High Tech Worship? Using Presentational Technologies Wisely
By: Quentin J. Shultze
Publisher: Baker (2004)
Review by: Bruce Riley
Quentin Schultz is a communication professor, writer, speaker, and consultant. He has a Ph.D. from the Institute of Communications Research at the University of Illinois. Shultz serves on faculty at Calvin College, where he is the Arthur H. DeKruyter Chair and a Professor of Communication Arts and Sciences. He also serves as a publisher for Edenridge Press.
High Tech Worship? is a practical book which examines the use of media within the church. The book challenges readers to examine whether their media is enhancing worship in the church or being a distraction. The first two chapters are dedicated to giving an understanding and purpose for worship. He defines worship as, “gratefully expressing gratitude to the Creator in the most fitting means possible and inviting God’s grace to move us to sacrificial lives of service (pg. 23).” He continues in the next two chapters to discuss the advantages and disadvantages of technology in church worship. The rest of the book is dedicated to the manner in which we can use technology wisely when the church gathers for worship.
A number of facets make this book interesting. Primarily, it’s events that motivated Shultze to author this book. While visiting different churches for nine months, he experienced a repetitive concern with their use of technology. Secondly, Shultze gives an impressive explanation of the meaning of worship that is very easy to comprehend and remember. Not only is his explanation able to bring sense of how we fit technology into worship, it provides a great foundation for anything that can be utilized to enhance true worship.

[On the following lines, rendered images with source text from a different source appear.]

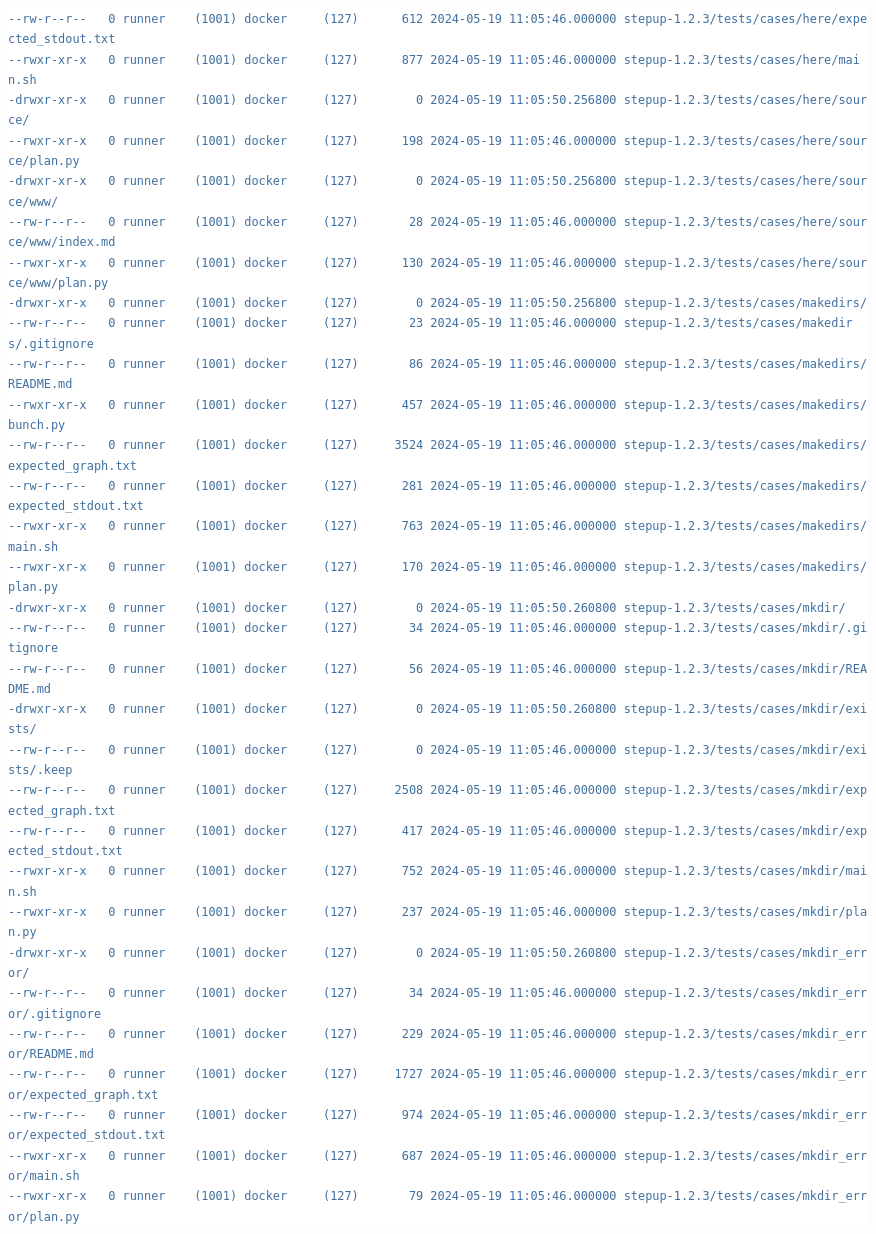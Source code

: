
 ```diff
--rw-r--r--   0 runner    (1001) docker     (127)      612 2024-05-19 11:05:46.000000 stepup-1.2.3/tests/cases/here/expected_stdout.txt
--rwxr-xr-x   0 runner    (1001) docker     (127)      877 2024-05-19 11:05:46.000000 stepup-1.2.3/tests/cases/here/main.sh
-drwxr-xr-x   0 runner    (1001) docker     (127)        0 2024-05-19 11:05:50.256800 stepup-1.2.3/tests/cases/here/source/
--rwxr-xr-x   0 runner    (1001) docker     (127)      198 2024-05-19 11:05:46.000000 stepup-1.2.3/tests/cases/here/source/plan.py
-drwxr-xr-x   0 runner    (1001) docker     (127)        0 2024-05-19 11:05:50.256800 stepup-1.2.3/tests/cases/here/source/www/
--rw-r--r--   0 runner    (1001) docker     (127)       28 2024-05-19 11:05:46.000000 stepup-1.2.3/tests/cases/here/source/www/index.md
--rwxr-xr-x   0 runner    (1001) docker     (127)      130 2024-05-19 11:05:46.000000 stepup-1.2.3/tests/cases/here/source/www/plan.py
-drwxr-xr-x   0 runner    (1001) docker     (127)        0 2024-05-19 11:05:50.256800 stepup-1.2.3/tests/cases/makedirs/
--rw-r--r--   0 runner    (1001) docker     (127)       23 2024-05-19 11:05:46.000000 stepup-1.2.3/tests/cases/makedirs/.gitignore
--rw-r--r--   0 runner    (1001) docker     (127)       86 2024-05-19 11:05:46.000000 stepup-1.2.3/tests/cases/makedirs/README.md
--rwxr-xr-x   0 runner    (1001) docker     (127)      457 2024-05-19 11:05:46.000000 stepup-1.2.3/tests/cases/makedirs/bunch.py
--rw-r--r--   0 runner    (1001) docker     (127)     3524 2024-05-19 11:05:46.000000 stepup-1.2.3/tests/cases/makedirs/expected_graph.txt
--rw-r--r--   0 runner    (1001) docker     (127)      281 2024-05-19 11:05:46.000000 stepup-1.2.3/tests/cases/makedirs/expected_stdout.txt
--rwxr-xr-x   0 runner    (1001) docker     (127)      763 2024-05-19 11:05:46.000000 stepup-1.2.3/tests/cases/makedirs/main.sh
--rwxr-xr-x   0 runner    (1001) docker     (127)      170 2024-05-19 11:05:46.000000 stepup-1.2.3/tests/cases/makedirs/plan.py
-drwxr-xr-x   0 runner    (1001) docker     (127)        0 2024-05-19 11:05:50.260800 stepup-1.2.3/tests/cases/mkdir/
--rw-r--r--   0 runner    (1001) docker     (127)       34 2024-05-19 11:05:46.000000 stepup-1.2.3/tests/cases/mkdir/.gitignore
--rw-r--r--   0 runner    (1001) docker     (127)       56 2024-05-19 11:05:46.000000 stepup-1.2.3/tests/cases/mkdir/README.md
-drwxr-xr-x   0 runner    (1001) docker     (127)        0 2024-05-19 11:05:50.260800 stepup-1.2.3/tests/cases/mkdir/exists/
--rw-r--r--   0 runner    (1001) docker     (127)        0 2024-05-19 11:05:46.000000 stepup-1.2.3/tests/cases/mkdir/exists/.keep
--rw-r--r--   0 runner    (1001) docker     (127)     2508 2024-05-19 11:05:46.000000 stepup-1.2.3/tests/cases/mkdir/expected_graph.txt
--rw-r--r--   0 runner    (1001) docker     (127)      417 2024-05-19 11:05:46.000000 stepup-1.2.3/tests/cases/mkdir/expected_stdout.txt
--rwxr-xr-x   0 runner    (1001) docker     (127)      752 2024-05-19 11:05:46.000000 stepup-1.2.3/tests/cases/mkdir/main.sh
--rwxr-xr-x   0 runner    (1001) docker     (127)      237 2024-05-19 11:05:46.000000 stepup-1.2.3/tests/cases/mkdir/plan.py
-drwxr-xr-x   0 runner    (1001) docker     (127)        0 2024-05-19 11:05:50.260800 stepup-1.2.3/tests/cases/mkdir_error/
--rw-r--r--   0 runner    (1001) docker     (127)       34 2024-05-19 11:05:46.000000 stepup-1.2.3/tests/cases/mkdir_error/.gitignore
--rw-r--r--   0 runner    (1001) docker     (127)      229 2024-05-19 11:05:46.000000 stepup-1.2.3/tests/cases/mkdir_error/README.md
--rw-r--r--   0 runner    (1001) docker     (127)     1727 2024-05-19 11:05:46.000000 stepup-1.2.3/tests/cases/mkdir_error/expected_graph.txt
--rw-r--r--   0 runner    (1001) docker     (127)      974 2024-05-19 11:05:46.000000 stepup-1.2.3/tests/cases/mkdir_error/expected_stdout.txt
--rwxr-xr-x   0 runner    (1001) docker     (127)      687 2024-05-19 11:05:46.000000 stepup-1.2.3/tests/cases/mkdir_error/main.sh
--rwxr-xr-x   0 runner    (1001) docker     (127)       79 2024-05-19 11:05:46.000000 stepup-1.2.3/tests/cases/mkdir_error/plan.py
```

The use of media is a part of normal life today. All churches today have media somehow as a part of their ministry. It’s reasonable that the church should look into how technology can enhance worship instead of being a distraction. This book is a great read for church leaders and gives powerful direction to those who head media ministry.
Providing this book as a guide would be ideal for leaders in both worship and media.